Если О. Эрлих исходил из того, что сформулированное законодателем правовое предложение обладает смыслом, который может быть познан судьей в процессе толкования [31, с. 575], то после предпринятого Г. Кельзеном теоретического обоснования тезиса о том, что толкование есть прежде всего «функция воли, а не познания» [11, с. 501], представители современного реалистического подхода, прежде всего М. Тропер, отстаивают тезис о том, что толкование представляет собой практическое действие, которое имеет волевой аспект. Так, М. Тропер, следуя Г. Кельзену, исходит из того, что толкование представляет собой не акт познания смысла (значения) авторитетно установленного правила, что с точки зрения занимаемой им позиции нонкогнитивизма в принципе невозможно, а ничем не стесненный акт волеизъявления субъекта толкования, которым устанавливается норма как смысл текста и его юридическая сила.

(4). Реалистический подход развивался от признания институциональных ограничений, налагаемых на суд таким принципом правового государства, как принцип разделения властей, — к обоснованию судебной власти в качестве суверенной и отрицанию как наивного и архаического популярного в дискуссиях о судебном правотворчестве «аргумента от демократии», согласно которому пожизненно назначаемые и не несущие политической ответственности судьи не должны устанавливать общие правила.

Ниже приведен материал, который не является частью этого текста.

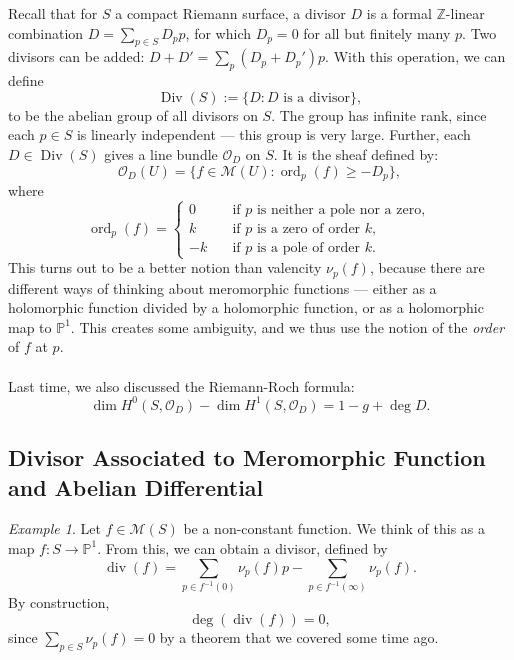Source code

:\documentclass[a4paper]{report}
\theoremstyle{definition}
\theoremstyle{remark}
\theoremstyle{proposition}
\theoremstyle{conjecture}
\theoremstyle{lemma}
\theoremstyle{corollary}
\theoremstyle{exercise}
\theoremstyle{example}
\newtheorem{example}{Example}
\newcommand{\mcal}{\mathcal}
\newcommand{\on}{\operatorname}
\begin{document}
Recall that for $S$ a compact Riemann surface, a divisor $D$ is a formal 
$\mathbb{Z}$-linear combination $D = \sum_{p\in S}D_pp$, for which 
$D_p=0$ for all but finitely many $p$.
Two divisors can be added: $D + D' = \sum_p(D_p+D_p')p$. 
With this operation, we can define 
$$\on{Div}(S) := \lbrace D : \text{$D$ is a divisor}\rbrace,$$
to be the abelian group of all divisors on $S$. The group has infinite
rank, since each $p\in S$ is linearly independent --- this group is very large.
Further, each $D \in \on{Div}(S)$ gives a line bundle $\mcal{O}_D$ on $S$.
It is the sheaf defined by:
$$\mcal{O}_D(U) = \lbrace f\in \mcal{M}(U) : \on{ord}_p(f) \geq -D_p\rbrace,$$
where 
$$\on{ord}_p(f) = \begin{cases}
    0 \quad &\text{if $p$ is neither a pole nor a zero},\\
    k \quad &\text{if $p$ is a zero of order $k$},\\
    -k \quad &\text{if $p$ is a pole of order $k$}.
\end{cases}$$
This turns out to be a better notion than valencity $\nu_p(f)$, because 
there are different ways of thinking about meromorphic functions --- either 
as a holomorphic function divided by a holomorphic function, or as a 
holomorphic map to $\mathbb{P}^1$. This creates some ambiguity, and we thus
use the notion of the \emph{order} of $f$ at $p$.\\\\
Last time, we also discussed the Riemann-Roch formula:
$$\dim H^0(S,\mcal{O}_D) - \dim H^1(S,\mcal{O}_D) = 1 - g + \deg D.$$

\subsection{Divisor Associated to Meromorphic Function and Abelian Differential}

\begin{example}
    Let $f \in \mcal{M}(S)$ be a non-constant function. We think of this as a 
    map $f : S \to \mathbb{P}^1$. From this, we can 
    obtain a divisor, defined by 
    $$\on{div}(f) = \sum_{p\in f^{-1}(0)} \nu_p(f)p - \sum_{p\in f^{-1}(\infty)}\nu_p(f).$$
    By construction,
    $$\deg (\on{div}(f)) = 0,$$
    since $\sum_{p\in S} \nu_p(f) = 0$ by a theorem that we covered some time 
    ago. 
\end{example}
\end{document}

Собственно уже в полемике К. Шмитта и Г. Кельзена о конституционном правосудии проблема «творческого судейства» была отчетливо опознана как институциональная — конституционно-правовая — проблема, связанная в конечном счете с определением взаимных отношений властей в правовом государстве [27, с. 52].

Так, О. Эрлих полагал, что в ситуации определенности правового регулирования судья не имеет права «пренебречь целями автора [правового предложения] и под прикрытием такого [телеологического. — Е. Т.] толкования преследовать свои цели», так как это означало бы «лишить эффекта все усилия государства в правовой сфере». Исходя из этой позиции, он считал необходимым «от всего этого… решительно отказаться согласно современному пониманию правового верховенства государства» [31, с. 542].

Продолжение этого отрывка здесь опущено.